A part les virus de la pomme de terre, qui étaient la raison première du Service des virus, il initia les études sur les virus de la betterave, du fraisier et des dahlias. Il recruta G. Morvan pour commencer l’étude des virus des arbres fruitiers. Limasset dirigeait la station avec beaucoup d’honnêteté et malgré les difficultés financières, il ne privilégia pas plus le service des virus que les autres services, son futur successeur, H. Darpoux put monter avec A. Faivre un important service de recherche d’antibiotiques. Georges Morel développa à la station un laboratoire de culture des tissus végétaux, ces deux services étaient pourtant très spéculatifs. J. Ponchet vint renforcer le laboratoire des céréales dirigé par Lansade. M Guntz devait s’occuper des maladies de conservation de la pomme de terre. 

Le directeur supervisait aussi les stations de Bordeaux et de Colmar et il dut se priver d’un assistant valeureux en la personne de A. Vuittenez pour l’envoyer à Colmar lors de la mise en retraite du directeur local.
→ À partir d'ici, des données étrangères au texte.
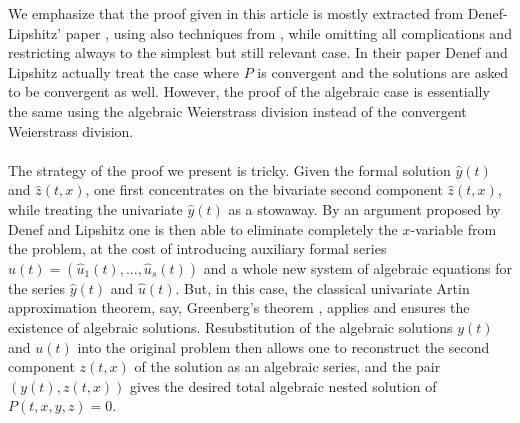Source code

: \documentclass[10pt, a4paper]{article}
\def\wh{\widehat}
\theoremstyle{remark}
\theoremstyle{remark}
\begin{document}
  We emphasize that the proof given in this article is mostly extracted from Denef-Lipshitz' paper \cite{Denef1980}, using also techniques from \cite{Hauser_Woblistin_2021}, while omitting all complications and restricting always to the simplest but still relevant case. In their paper Denef and Lipshitz actually treat the case where $P$ is convergent and the solutions are asked to be convergent as well. However, the proof of the algebraic case is essentially the same using the algebraic Weierstrass division instead of the convergent Weierstrass division.\\ 
  \\The strategy of the proof we present is tricky. Given the formal solution $\wh{y}(t)$ and $\wh{z}(t,x)$, one first concentrates on the bivariate second component $\wh{z}(t,x)$, while treating the univariate $\wh{y}(t)$ as a stowaway. By an argument proposed by Denef and Lipshitz one is then able to eliminate completely the $x$-variable from the problem, at the cost of introducing auxiliary formal series $\wh{u}(t)=(\wh{u}_1(t),...,\wh{u}_s(t))$ and a whole new system of algebraic equations for the series $\wh{y}(t)$ and $\wh{u}(t)$. But, in this case, the classical univariate Artin approximation theorem, say, Greenberg's theorem \cite{Greenberg1966}, applies and ensures the existence of algebraic solutions. Resubstitution of the algebraic solutions $y(t)$ and $u(t)$ into the original problem then allows one to reconstruct the second component $z(t,x)$ of the solution as an algebraic series, and the pair $(y(t), z(t,x))$ gives the desired total algebraic nested solution of $P(t,x,y,z) = 0$.\\
       
\end{document}
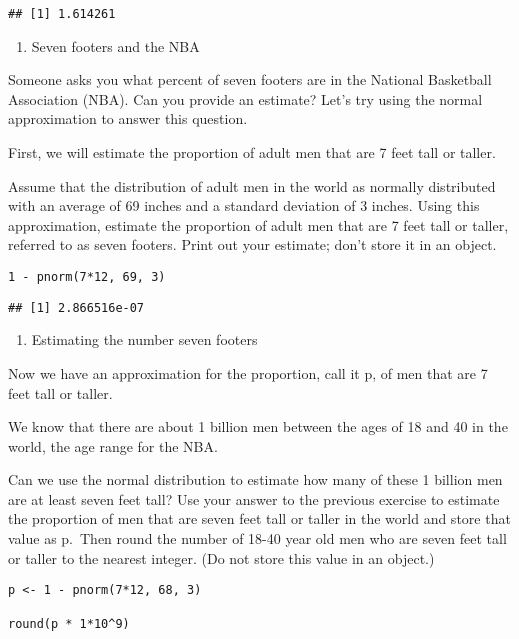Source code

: \documentclass[]{article}
\providecommand{\tightlist}{%
  \setlength{\itemsep}{0pt}\setlength{\parskip}{0pt}}
\begin{document}
\begin{verbatim}
## [1] 1.614261
\end{verbatim}

\begin{enumerate}
\def\labelenumi{\arabic{enumi}.}
\setcounter{enumi}{3}
\tightlist
\item
  Seven footers and the NBA
\end{enumerate}

Someone asks you what percent of seven footers are in the National
Basketball Association (NBA). Can you provide an estimate? Let's try
using the normal approximation to answer this question.

First, we will estimate the proportion of adult men that are 7 feet tall
or taller.

Assume that the distribution of adult men in the world as normally
distributed with an average of 69 inches and a standard deviation of 3
inches. Using this approximation, estimate the proportion of adult men
that are 7 feet tall or taller, referred to as seven footers. Print out
your estimate; don't store it in an object.

\begin{verbatim}
1 - pnorm(7*12, 69, 3)
\end{verbatim}

\begin{verbatim}
## [1] 2.866516e-07
\end{verbatim}

\begin{enumerate}
\def\labelenumi{\arabic{enumi}.}
\setcounter{enumi}{4}
\tightlist
\item
  Estimating the number seven footers
\end{enumerate}

Now we have an approximation for the proportion, call it p, of men that
are 7 feet tall or taller.

We know that there are about 1 billion men between the ages of 18 and 40
in the world, the age range for the NBA.

Can we use the normal distribution to estimate how many of these 1
billion men are at least seven feet tall? Use your answer to the
previous exercise to estimate the proportion of men that are seven feet
tall or taller in the world and store that value as p.~Then round the
number of 18-40 year old men who are seven feet tall or taller to the
nearest integer. (Do not store this value in an object.)

\begin{verbatim}
p <- 1 - pnorm(7*12, 68, 3)

round(p * 1*10^9)
\end{verbatim}
\end{document}
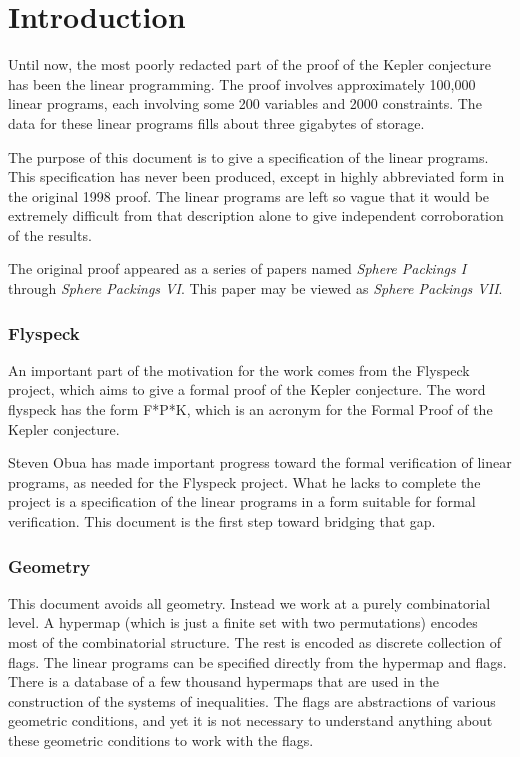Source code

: 


\section{Introduction}

Until now, the most poorly redacted part of the proof of the
Kepler conjecture has been the linear programming.  The proof
involves approximately 100,000 linear programs, each involving
some 200 variables and 2000 constraints.  The data for these
linear programs fills about three gigabytes of storage.

The purpose of this document is to give a specification of the
linear programs. This specification has never been produced,
except in highly abbreviated form in the original 1998 proof. The
linear programs are left so vague that it would be extremely
difficult from that description alone to give independent
corroboration of the results.

The original proof appeared as a series of papers named {\it
Sphere Packings I} through {\it Sphere Packings VI}.  This paper
may be viewed as {\it Sphere Packings VII}.

\subsubsection{Flyspeck}

An important part of the motivation for the work comes from the
Flyspeck project, which aims to give a formal proof of the Kepler
conjecture.  The word flyspeck has the form F*P*K, which is an
acronym for the Formal Proof of the Kepler conjecture.

Steven Obua has made important progress toward the formal
verification of linear programs, as needed for the Flyspeck
project.  What he lacks to complete the project is a specification
of the linear programs in a form suitable for formal verification.
This document is the first step toward bridging that gap.

\subsubsection{Geometry}

This document avoids all geometry.  Instead we work at a purely
combinatorial level.    A hypermap (which is just a finite set
with two permutations) encodes most of the combinatorial
structure.  The rest is encoded as discrete collection of flags.
The linear programs can be specified directly from the hypermap
and flags.  There is a database of a few thousand hypermaps that
are used in the construction of the systems of inequalities.  The
flags are abstractions of various geometric conditions, and yet
it is not necessary to understand anything about these geometric
conditions to work with the flags.

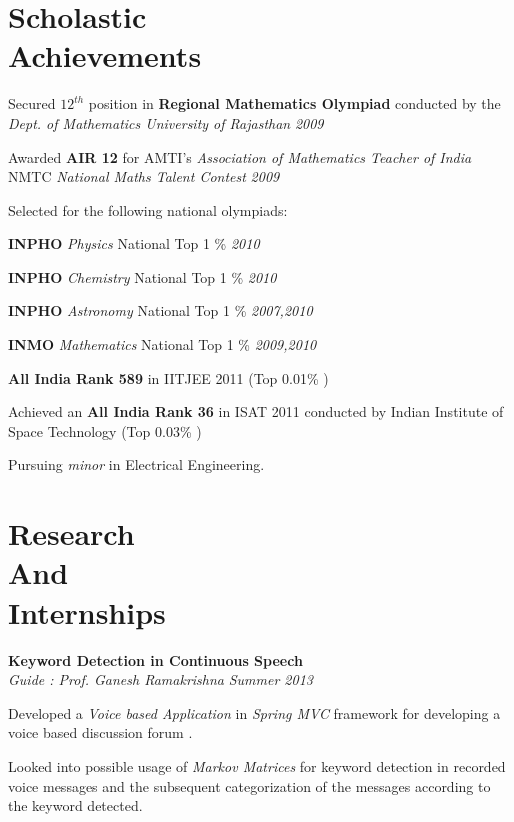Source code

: \documentclass[margin,11pt]{resume}
\begin{document}
\begin{resume}

\vspace{25mm}

\section{\mysidestyle Scholastic\\Achievements}

\begin{list2}
\item Secured $12^{th}$ position in \textbf{Regional Mathematics Olympiad} conducted by the \emph{Dept. of Mathematics University of Rajasthan} \hfill \emph{2009}
\item Awarded \textbf{AIR 12} for AMTI's \emph{Association of Mathematics Teacher of India} NMTC \emph{National Maths Talent Contest} \hfill \emph{2009}
\item Selected for the following national olympiads:
\begin{list2}
\item \textbf{INPHO} \emph{Physics} National Top 1 \% \hfill \emph{2010}
\item \textbf{INPHO} \emph{Chemistry} National Top 1 \% \hfill \emph{2010}
\item \textbf{INPHO} \emph{Astronomy} National Top 1 \% \hfill \emph{2007,2010}
\item \textbf{INMO} \emph{Mathematics} National Top 1 \% \hfill \emph{2009,2010}
\end{list2}
\vspace{2mm}
\item \textbf{All India Rank 589} in IITJEE 2011 (Top 0.01\% )
\item Achieved an \textbf{All India Rank 36} in ISAT 2011 conducted by Indian Institute of Space Technology (Top 0.03\% )
\item Pursuing \emph{minor} in Electrical Engineering.
\end{list2}\vspace{0.25mm}
\section{\mysidestyle Research\\And\\Internships }
\textbf{Keyword Detection in Continuous Speech} \\
    \textsl{Guide : Prof. Ganesh Ramakrishna} \hfill \emph{Summer 2013}
\begin{list2}
\item Developed a \emph{Voice based Application} in \emph{Spring MVC} framework for developing a voice based discussion forum . 
\item Looked into possible usage of \emph{Markov Matrices} for keyword detection in recorded voice messages and the subsequent categorization of the messages according to the keyword detected.
\end{list2}


\end{resume}
\end{document}
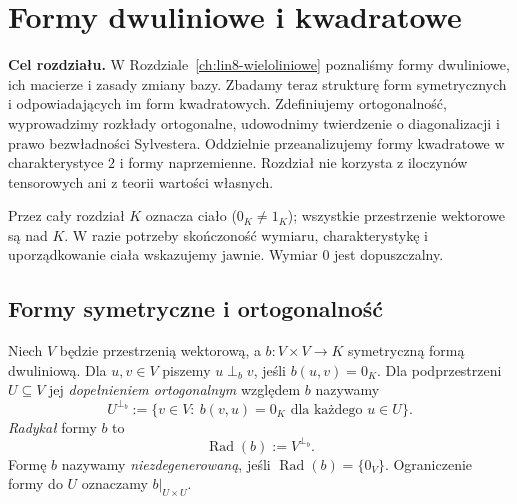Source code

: \chapter{Formy dwuliniowe i kwadratowe}
\label{ch:lin9-formy-kwadratowe}

\noindent\textbf{Cel rozdziału.}
W Rozdziale~\ref{ch:lin8-wieloliniowe}
poznaliśmy formy dwuliniowe, ich macierze
i zasady zmiany bazy. Zbadamy teraz strukturę
form symetrycznych i odpowiadających im
form kwadratowych. Zdefiniujemy ortogonalność,
wyprowadzimy rozkłady ortogonalne,
udowodnimy twierdzenie o diagonalizacji
i prawo bezwładności Sylvestera.
Oddzielnie przeanalizujemy formy kwadratowe
w charakterystyce \(2\) i formy naprzemienne.
Rozdział nie korzysta z iloczynów tensorowych
ani z teorii wartości własnych.

Przez cały rozdział \(K\) oznacza ciało
(\(0_K\ne1_K\)); wszystkie przestrzenie
wektorowe są nad \(K\). W razie
potrzeby skończoność wymiaru,
charakterystykę i uporządkowanie
ciała wskazujemy jawnie.
Wymiar \(0\) jest dopuszczalny.

\section{Formy symetryczne i ortogonalność}
\label{sec:lin9-ortogonalnosc}

\begin{definicja}
\label{def:lin9-ortogonalnosc}
Niech \(V\) będzie przestrzenią
wektorową, a
\(b\colon V\times V\to K\)
symetryczną formą dwuliniową.
Dla \(u,v\in V\) piszemy
\(u\perp_b v\), jeśli \(b(u,v)=0_K\).
Dla podprzestrzeni \(U\subseteq V\)
jej \emph{dopełnieniem ortogonalnym}
względem \(b\) nazywamy
\[
 U^{\perp_b}
 :=\{v\in V:\ b(v,u)=0_K
                   \text{ dla każdego }u\in U\}.
\]
\emph{Radykał} formy \(b\) to
\[
 \operatorname{Rad}(b):=V^{\perp_b}.
\]
Formę \(b\) nazywamy
\emph{niezdegenerowaną},
jeśli \(\operatorname{Rad}(b)=\{0_V\}\).
Ograniczenie formy do \(U\)
oznaczamy \(b|_{U\times U}\).
\end{definicja}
P. Limasset avait aussi grand soin d’entretenir et de développer la très belle bibliothèque de la station, qui incontestablement, était la plus importante bibliothèque de pathologie végétale en France. Elle contenait le fond d’Édouard Prillieux, ainsi que de très beaux livres anciens de mycologie. Les livres modernes y trouvèrent leur place. Les échanges s’effectuaient avec toutes les bibliothèques analogues dans le monde entier et tout était classé, fiché, indexé avec soin; avec la bibliothèque centrale, la bibliothèque de pathologie permettait de faire toute la documentation pour des recherches de pointe et les chercheurs, les stagiaires et les visiteurs étrangers étaient nombreux à la fréquenter. 

P. Limasset rédigea seul ou en collaboration, trois ouvrages qui constituent le fondement de la pathologie végétale moderne, ils ont certainement suscité des vocations, en tout cas, la mienne.

P. Limasset était d’une honnêteté scrupuleuse à tous les points de vue et il fût certainement très affecté par l’obligation qu’il eut de faire comparaître en conseil de discipline un chercheur dont il avait probablement pensé faire un jour son dauphin.

Je pense que cette histoire, augmentée d’un état de santé de plus en plus précaire, précipita son départ pour Montpellier où le climat lui permit de faire épanouir ses remarquables qualités d’enseignant et où il continua des recherches personnelles sur les inhibiteurs de virus.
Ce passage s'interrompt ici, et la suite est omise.